This month’s theme for our Kosher Connection round-up is, as stated above, the best thing I ever ate.  This one was a doozie for me.  There’s so much associated with taste.  It goes beyond the texture, the flavor combination, the exotic-ness of the dish.  For me, it also has so much to do with positive memory.  I remember the first time I had a hot wing.  I remember mom coming home from dinner and giving me her leftover for me to taste even though I was supposed to be going to bed.  I remember sitting at the kitchen counter and taking my first bite and the subsequent burning sensation of my lips and tanginess on my tongue.  I remember thinking, “I need to eat this ALL THE TIME”.  I also remember the first time I had real Italian drinking chocolate while living in Milan in the summer of 1999 (I was supposed to be there to model but come on, who puts the modeling capital of the world in Italy for crying out loud!? More on that in a future post).  I remember the first time I had real Italian espresso and chocolate croissant (again, seriously, if we’re not supposed to eat then put the fashion capital of the world in like, I don’t know, NOT Italy).  I was living abroad for the first time, trying all the food I came into contact with—-tasting freedom and fresh, Italian cooking.  It was heaven. The first time I took a sip of that drinking chocolate I thought to myself, “Yes.  Just, yes.”

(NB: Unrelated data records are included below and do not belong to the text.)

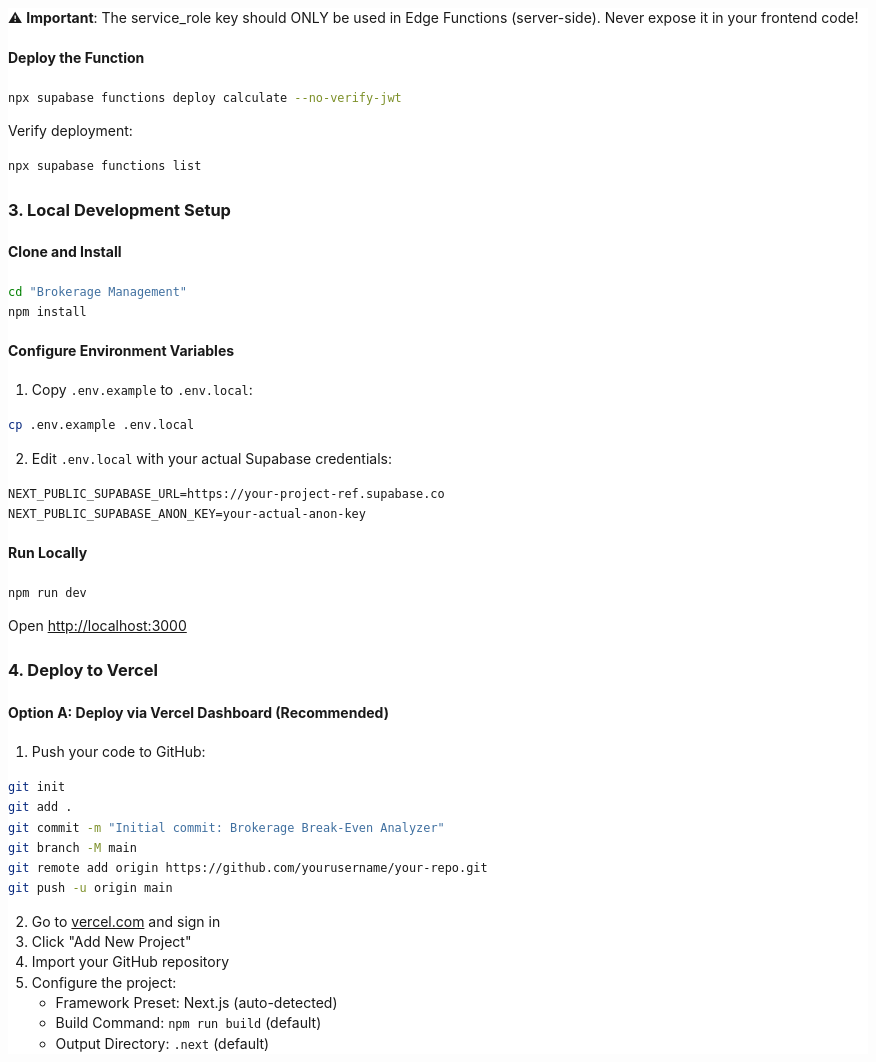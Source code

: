 ⚠️ **Important**: The service_role key should ONLY be used in Edge Functions (server-side). Never expose it in your frontend code!

#### Deploy the Function
```bash
npx supabase functions deploy calculate --no-verify-jwt
```

Verify deployment:
```bash
npx supabase functions list
```

### 3. Local Development Setup

#### Clone and Install
```bash
cd "Brokerage Management"
npm install
```

#### Configure Environment Variables
1. Copy `.env.example` to `.env.local`:
```bash
cp .env.example .env.local
```

2. Edit `.env.local` with your actual Supabase credentials:
```env
NEXT_PUBLIC_SUPABASE_URL=https://your-project-ref.supabase.co
NEXT_PUBLIC_SUPABASE_ANON_KEY=your-actual-anon-key
```

#### Run Locally
```bash
npm run dev
```

Open [http://localhost:3000](http://localhost:3000)

### 4. Deploy to Vercel

#### Option A: Deploy via Vercel Dashboard (Recommended)

1. Push your code to GitHub:
```bash
git init
git add .
git commit -m "Initial commit: Brokerage Break-Even Analyzer"
git branch -M main
git remote add origin https://github.com/yourusername/your-repo.git
git push -u origin main
```

2. Go to [vercel.com](https://vercel.com) and sign in
3. Click "Add New Project"
4. Import your GitHub repository
5. Configure the project:
   - Framework Preset: Next.js (auto-detected)
   - Build Command: `npm run build` (default)
   - Output Directory: `.next` (default)
   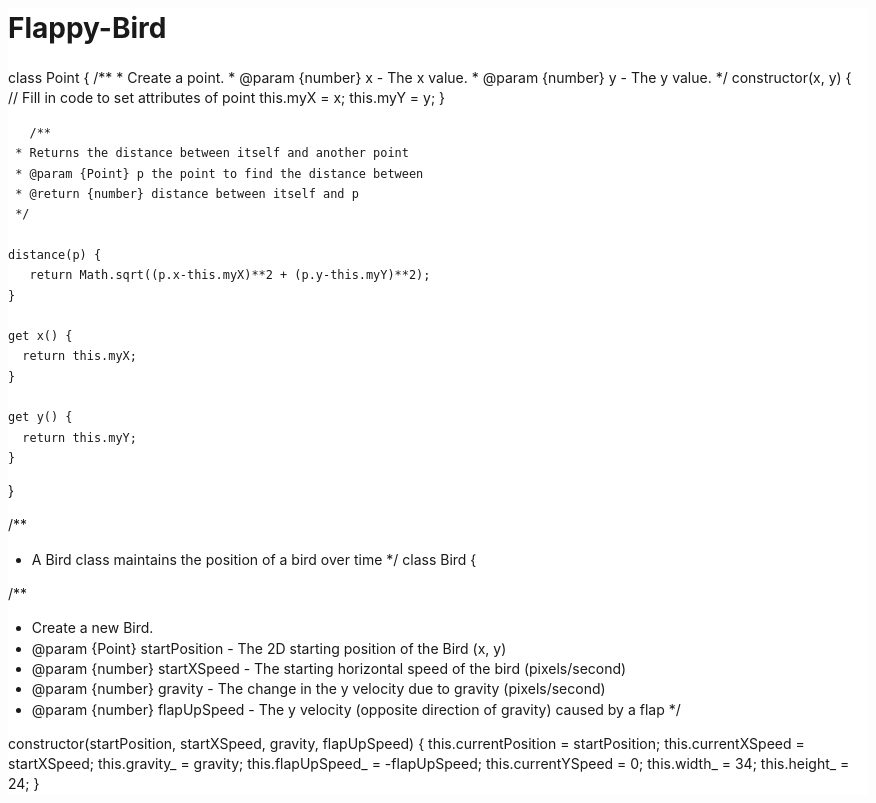# Flappy-Bird
class Point {
    /**
     * Create a point.
     * @param {number} x - The x value.
     * @param {number} y - The y value.
     */
    constructor(x, y) {  
      // Fill in code to set attributes of point 
      this.myX = x;
      this.myY = y;
    }
    
       /**
     * Returns the distance between itself and another point
     * @param {Point} p the point to find the distance between
     * @return {number} distance between itself and p
     */
    
    distance(p) {
       return Math.sqrt((p.x-this.myX)**2 + (p.y-this.myY)**2);
    }

    get x() {
      return this.myX;
    }
    
    get y() {
      return this.myY;
    }
}    

/**
 * A Bird class maintains the position of a bird over time
 */
class Bird {
  
  /**
   * Create a new Bird.
   * @param {Point} startPosition - The 2D starting position of the Bird (x, y)
   * @param {number} startXSpeed - The starting horizontal speed of the bird (pixels/second)
   * @param {number} gravity - The change in the y velocity due to gravity (pixels/second)
   * @param {number} flapUpSpeed - The y velocity (opposite direction of gravity) caused by a flap
   */
  
  constructor(startPosition, startXSpeed, gravity, flapUpSpeed) {
    this.currentPosition = startPosition;
    this.currentXSpeed = startXSpeed;
    this.gravity_ = gravity;
    this.flapUpSpeed_ = -flapUpSpeed;
    this.currentYSpeed = 0;
    this.width_ = 34;
    this.height_ = 24;
  }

You can see it in my 19 year-old eyes.  I want a chocolate croissant and I want it now!  P.S. There was some serious air-brushing that went on here

You can see it in my 19 year-old eyes. I want a chocolate croissant and I want it now! P.S. There was some serious air-brushing that went on here

So for this round-up, I didn’t go complicated.  Instead, I went with a memory of a dish that was rich, creamy, delicious; all my favorites.  It combines my love of cheese, garlic and chicken—but kosher, of course.  This dish also sprung to mind because the memories associated with it are pretty yummy as well.  In 2001 I was a senior in college.  My boyfriend was studying abroad to get his Master’s degree, I was living in the dorm next door to some dudes who decided it would be OK to have band practice in their room at 11PM at night and I was itchin’ to get out of college.  I went to college in a small town in the middle of Ohio called The College of Wooster.  By the time I was a senior I believe there were roughly 1700 students on campus.  So yes, 3 years into that kind of smallness and you’re ready to get.  My senior year started out about 2 weeks before 9/11.  Everything that happened on that fateful day pretty much set the tone for the rest of my senior year.  We felt isolated and alone in the middle of nowhere Ohio.  We were partly chomping at the bit to get out of there and partly terrified to see what the ‘real world’ was like.  I was blessed to have a wonderful and loving group of girl friends, thank Gd, who did everything together.  One very cold winter day, our little group piled in our cars and headed to our girl, Kristen’s mom’s house.  Kristen lived the quintessential Ohio life.  She grew up on a farm and her neighbors, who were miles down the dirt road, were mostly her relatives.  It was a far cry from the suburban Atlanta neighborhood I grew up in.  Anyway, the plan was to get away for a bit and have a taste of home.  I remember that during this time I was especially feeling anxious and scared about the future so a little time at home, even someone else’s home, was exactly what I needed. The minute we walked in the front door, I didn’t want to leave.  The place smelled like everything ‘home’ should smell like.  For dinner that night, Kristen’s mom served us a classic “the college kids are coming to dinner” meal of stuffed chicken breast.  It was breaded, baked and stuffed with cream cheese and spinach.   Now, this was during my ‘BK’ years—-Before Kosher, so please don’t freak out here.  The following recipe includes Tofutti cream cheese.  Anyway, the point is that though it wasn’t culinary genius, it was perfection.  It was warmth and home and love served on an ooey, gooey plate.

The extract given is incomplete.